Earlier, the Confederation of Real Estate Developers’ Associations of India (CREDAI) wrote to the government urging that the proposal to impose 18 per cent GST on FSI should be scrapped. The industry body informed Finance Minister Nirmala Sitharaman that the proposal could lead to a jump in property rates by 7-10 per cent, impacting the affordability of homes.
What is FSI and why is it important?
FSI or floor space index is a metric of real estate planning. Commonly called floor space area (FRA), FSI is used by real estate developers to determine a project size. According to CREDAI, 18 per cent GST would have burdened existing residential projects.
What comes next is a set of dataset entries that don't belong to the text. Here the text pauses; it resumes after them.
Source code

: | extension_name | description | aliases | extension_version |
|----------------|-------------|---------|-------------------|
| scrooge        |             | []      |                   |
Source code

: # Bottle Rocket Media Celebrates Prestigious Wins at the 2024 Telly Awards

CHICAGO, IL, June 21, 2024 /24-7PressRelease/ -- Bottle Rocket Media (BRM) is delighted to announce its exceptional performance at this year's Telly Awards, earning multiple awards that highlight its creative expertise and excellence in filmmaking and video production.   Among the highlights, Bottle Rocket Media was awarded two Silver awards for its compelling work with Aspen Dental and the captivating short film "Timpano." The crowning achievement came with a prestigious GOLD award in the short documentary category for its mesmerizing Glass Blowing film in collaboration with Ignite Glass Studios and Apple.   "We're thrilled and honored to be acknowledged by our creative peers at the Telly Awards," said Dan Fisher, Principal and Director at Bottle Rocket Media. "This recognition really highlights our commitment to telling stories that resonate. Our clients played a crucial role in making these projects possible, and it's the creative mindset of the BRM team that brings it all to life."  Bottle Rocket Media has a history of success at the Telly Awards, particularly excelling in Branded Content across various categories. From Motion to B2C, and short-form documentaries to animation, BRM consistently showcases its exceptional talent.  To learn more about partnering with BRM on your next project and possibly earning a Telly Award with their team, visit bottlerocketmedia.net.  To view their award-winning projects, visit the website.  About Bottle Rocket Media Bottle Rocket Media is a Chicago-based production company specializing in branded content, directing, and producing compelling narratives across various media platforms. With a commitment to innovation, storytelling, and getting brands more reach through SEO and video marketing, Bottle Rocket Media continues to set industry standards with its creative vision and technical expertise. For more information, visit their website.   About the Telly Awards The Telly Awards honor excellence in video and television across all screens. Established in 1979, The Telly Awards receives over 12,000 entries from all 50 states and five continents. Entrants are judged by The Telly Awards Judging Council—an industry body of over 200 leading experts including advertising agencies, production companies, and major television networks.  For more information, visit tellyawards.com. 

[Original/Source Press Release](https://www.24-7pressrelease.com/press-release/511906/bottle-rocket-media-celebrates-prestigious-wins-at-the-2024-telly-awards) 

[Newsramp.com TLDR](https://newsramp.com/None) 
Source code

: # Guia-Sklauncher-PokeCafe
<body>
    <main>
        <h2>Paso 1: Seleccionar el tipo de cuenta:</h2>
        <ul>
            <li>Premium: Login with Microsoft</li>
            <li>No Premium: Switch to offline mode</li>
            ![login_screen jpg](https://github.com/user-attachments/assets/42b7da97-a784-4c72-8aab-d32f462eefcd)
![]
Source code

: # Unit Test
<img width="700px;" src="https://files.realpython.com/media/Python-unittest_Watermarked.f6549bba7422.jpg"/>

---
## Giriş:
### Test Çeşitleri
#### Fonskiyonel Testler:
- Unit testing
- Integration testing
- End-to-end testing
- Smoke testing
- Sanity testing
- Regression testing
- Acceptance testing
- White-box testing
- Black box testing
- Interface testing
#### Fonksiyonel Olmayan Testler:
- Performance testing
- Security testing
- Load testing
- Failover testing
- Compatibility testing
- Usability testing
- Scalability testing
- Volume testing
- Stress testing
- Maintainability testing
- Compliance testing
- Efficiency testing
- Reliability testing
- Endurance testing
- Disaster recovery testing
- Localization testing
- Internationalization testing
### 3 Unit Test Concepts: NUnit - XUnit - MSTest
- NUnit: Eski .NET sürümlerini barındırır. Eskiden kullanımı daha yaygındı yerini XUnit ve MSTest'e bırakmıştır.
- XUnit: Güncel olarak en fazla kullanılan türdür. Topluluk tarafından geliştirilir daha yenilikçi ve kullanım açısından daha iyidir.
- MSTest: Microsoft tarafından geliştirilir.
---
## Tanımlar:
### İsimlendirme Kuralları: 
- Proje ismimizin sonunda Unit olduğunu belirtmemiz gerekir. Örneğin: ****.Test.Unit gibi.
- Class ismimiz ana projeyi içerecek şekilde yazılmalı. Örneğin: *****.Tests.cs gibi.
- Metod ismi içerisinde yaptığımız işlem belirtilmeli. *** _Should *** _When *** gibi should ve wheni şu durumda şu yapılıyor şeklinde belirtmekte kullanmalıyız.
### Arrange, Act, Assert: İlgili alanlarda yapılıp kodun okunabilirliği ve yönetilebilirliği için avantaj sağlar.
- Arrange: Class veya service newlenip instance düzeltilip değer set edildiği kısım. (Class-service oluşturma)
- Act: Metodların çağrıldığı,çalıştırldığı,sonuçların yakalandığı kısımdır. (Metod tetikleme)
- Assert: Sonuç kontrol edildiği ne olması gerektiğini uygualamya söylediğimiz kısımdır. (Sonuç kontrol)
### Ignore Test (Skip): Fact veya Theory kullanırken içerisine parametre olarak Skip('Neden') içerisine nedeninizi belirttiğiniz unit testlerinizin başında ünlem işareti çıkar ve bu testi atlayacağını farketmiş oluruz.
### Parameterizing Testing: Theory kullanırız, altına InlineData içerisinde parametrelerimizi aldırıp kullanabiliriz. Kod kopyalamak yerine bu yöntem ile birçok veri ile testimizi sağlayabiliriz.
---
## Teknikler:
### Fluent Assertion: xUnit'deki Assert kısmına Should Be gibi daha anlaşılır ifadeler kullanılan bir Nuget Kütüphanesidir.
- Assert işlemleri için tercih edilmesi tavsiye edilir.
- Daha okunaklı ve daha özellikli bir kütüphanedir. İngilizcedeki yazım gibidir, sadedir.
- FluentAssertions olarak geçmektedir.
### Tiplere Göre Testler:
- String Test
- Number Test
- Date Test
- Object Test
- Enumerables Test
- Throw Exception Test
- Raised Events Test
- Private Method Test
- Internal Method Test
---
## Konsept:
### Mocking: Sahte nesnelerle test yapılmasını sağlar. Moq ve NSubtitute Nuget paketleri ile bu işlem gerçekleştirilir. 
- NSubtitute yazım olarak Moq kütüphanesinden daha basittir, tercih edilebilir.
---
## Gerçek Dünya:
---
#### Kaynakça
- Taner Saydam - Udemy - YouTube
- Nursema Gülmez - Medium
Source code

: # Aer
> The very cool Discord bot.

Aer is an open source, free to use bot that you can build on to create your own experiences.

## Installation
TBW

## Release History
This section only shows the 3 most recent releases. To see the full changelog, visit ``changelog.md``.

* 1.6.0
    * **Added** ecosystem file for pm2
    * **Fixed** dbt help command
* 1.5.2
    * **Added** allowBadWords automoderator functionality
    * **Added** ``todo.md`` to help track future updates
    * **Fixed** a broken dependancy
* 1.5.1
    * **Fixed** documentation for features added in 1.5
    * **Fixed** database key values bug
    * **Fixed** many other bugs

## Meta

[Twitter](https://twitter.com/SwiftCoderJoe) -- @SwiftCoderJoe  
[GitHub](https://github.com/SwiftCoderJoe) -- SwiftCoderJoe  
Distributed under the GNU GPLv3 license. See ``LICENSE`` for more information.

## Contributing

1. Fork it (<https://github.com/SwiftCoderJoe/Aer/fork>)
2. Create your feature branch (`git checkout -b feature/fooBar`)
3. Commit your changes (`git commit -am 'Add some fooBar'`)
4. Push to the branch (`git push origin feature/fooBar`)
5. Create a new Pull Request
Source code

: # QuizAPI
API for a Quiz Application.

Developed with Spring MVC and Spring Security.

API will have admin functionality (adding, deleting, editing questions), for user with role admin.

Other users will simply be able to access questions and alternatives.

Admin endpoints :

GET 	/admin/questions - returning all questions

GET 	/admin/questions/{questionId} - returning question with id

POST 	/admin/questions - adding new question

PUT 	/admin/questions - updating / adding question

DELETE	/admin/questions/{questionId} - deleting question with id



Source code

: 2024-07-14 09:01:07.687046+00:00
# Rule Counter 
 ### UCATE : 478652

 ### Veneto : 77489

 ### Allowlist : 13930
Construction costs would have shot up, ultimately affecting the buyer, CREDAI informed the government.
A GST rate of 18 per cent on these may have led to project delays, CREDAI added. NREDC chairman Niranjan Hiranandani also warned against GST revision on FSI, adding that it would have a cascading effect on the real estate sector. Everything, from finances to raw materials and labour costs will be affected by such changes, he added.